Hi Will - is this something that looks like a storr problem in the end?

wlandau commented 6 years ago

That is my suspicion, but I am not entirely sure. At the very least, it would be helpful to know for sure if it is not storr.

richfitz commented 6 years ago

Here's a version without storr:

library(pryr)
library(R6)

Call <- R6Class("CallItem", public = list(rstring = c(NA), id = "", initialize = function() {
  self$rstring <- sample(letters)
  self$id <- paste(collapse = "", self$rstring)
}))
CallCollections <- R6Class("CallCollections", public = list(callList = list(), 
  initialize = function(n = 1000) {
    self$callList <- replicate(Call$new(), n = n)
  }))

x <- CallCollections$new()
y <- unserialize(serialize(x, NULL))
object_size(y)

This could be to do with the way that environments are serialized/deserialized

richfitz commented 6 years ago

(same with saveRDS/readRDS but this is the lowest level I can think of)

wlandau commented 6 years ago

Thanks!

bart1 commented 6 years ago

Thanks both for your efforts! it seems to be more of an issue with R6 in combination with serialization. I will investigate further and might bring it up with @wch.
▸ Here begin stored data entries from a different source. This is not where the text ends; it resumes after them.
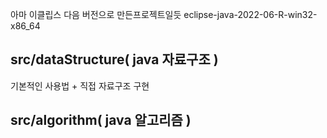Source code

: 아마 이클립스 다음 버전으로 만든프로젝트일듯 eclipse-java-2022-06-R-win32-x86_64    
## src/dataStructure( java 자료구조 )
기본적인 사용법 + 직접 자료구조 구현

## src/algorithm( java 알고리즘 )
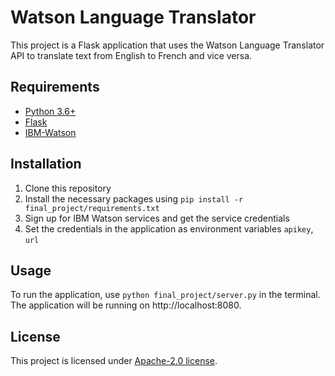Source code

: # Watson Language Translator
This project is a Flask application that uses the Watson Language Translator API to translate text from English to French and vice versa.

## Requirements
- [Python 3.6+](https://www.python.org/downloads/)
- [Flask](https://flask.palletsprojects.com/en/2.2.x/)
- [IBM-Watson](https://cloud.ibm.com/catalog/services/language-translator)
## Installation
1. Clone this repository
2. Install the necessary packages using `pip install -r final_project/requirements.txt`
3. Sign up for IBM Watson services and get the service credentials
4. Set the credentials in the application as environment variables `apikey`, `url`
## Usage
To run the application, use `python final_project/server.py` in the terminal. The application will be running on http://localhost:8080.

## License
This project is licensed under [Apache-2.0 license](LICENSE).
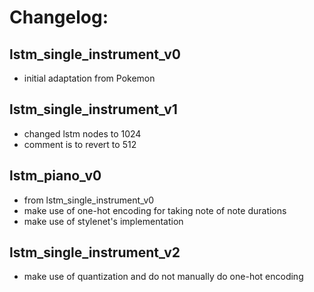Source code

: # Changelog:

## lstm_single_instrument_v0
- initial adaptation from Pokemon

## lstm_single_instrument_v1
- changed lstm nodes to 1024
- comment is to revert to 512

## lstm_piano_v0
- from lstm_single_instrument_v0
- make use of one-hot encoding for taking note of note durations
- make use of stylenet's implementation

## lstm_single_instrument_v2
- make use of quantization and do not manually do one-hot encoding
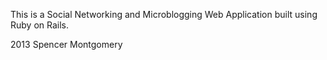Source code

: This is a Social Networking and Microblogging Web Application built using Ruby on Rails.

2013 Spencer Montgomery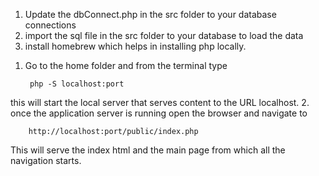 <!-- Pre Requisites -->
1. Update the dbConnect.php in the src folder to your database connections
2. import the sql file in the src folder to your database to load the data
3. install homebrew which helps in installing php locally.

<!-- To run this project -->
1. Go to the home folder and from the terminal type 

        php -S localhost:port

this will start the local server that serves content to the URL localhost. 
2. once the application server is running open the browser and navigate to 
 
        http://localhost:port/public/index.php

This will serve the index html and the main page from which all the navigation 
starts.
A list of R6 objects seems to have the same effects.

> require(pryr)
> require(R6)
> as<-R6Class('as')
> a<-list(as$new(),as$new())
> b<-unserialize(serialize(a,NULL))
> object_size(a)
49.2 kB
> object_size(b)
92.7 kB
bart1 commented 6 years ago

I guess this behaviour is actually pretty similar to the base R behaviour where objects are referencing the same object until changed and therefor save memory;

> require(pryr)
> x<-3:500
> xx<-list(x,x)
> object_size(x)
2.03 kB
> object_size(xx)
2.09 kB
> xb<-unserialize(serialize(xx,NULL))
> object_size(xb)
4.12 kB
> inspect(xx)
<VECSXP 0x280652e8>
  <INTSXP 0x2980e5c0>
  [INTSXP 0x2980e5c0]
> inspect(xb)
<VECSXP 0x28065518>
  <INTSXP 0x2476ad20>
  <INTSXP 0x288d9940>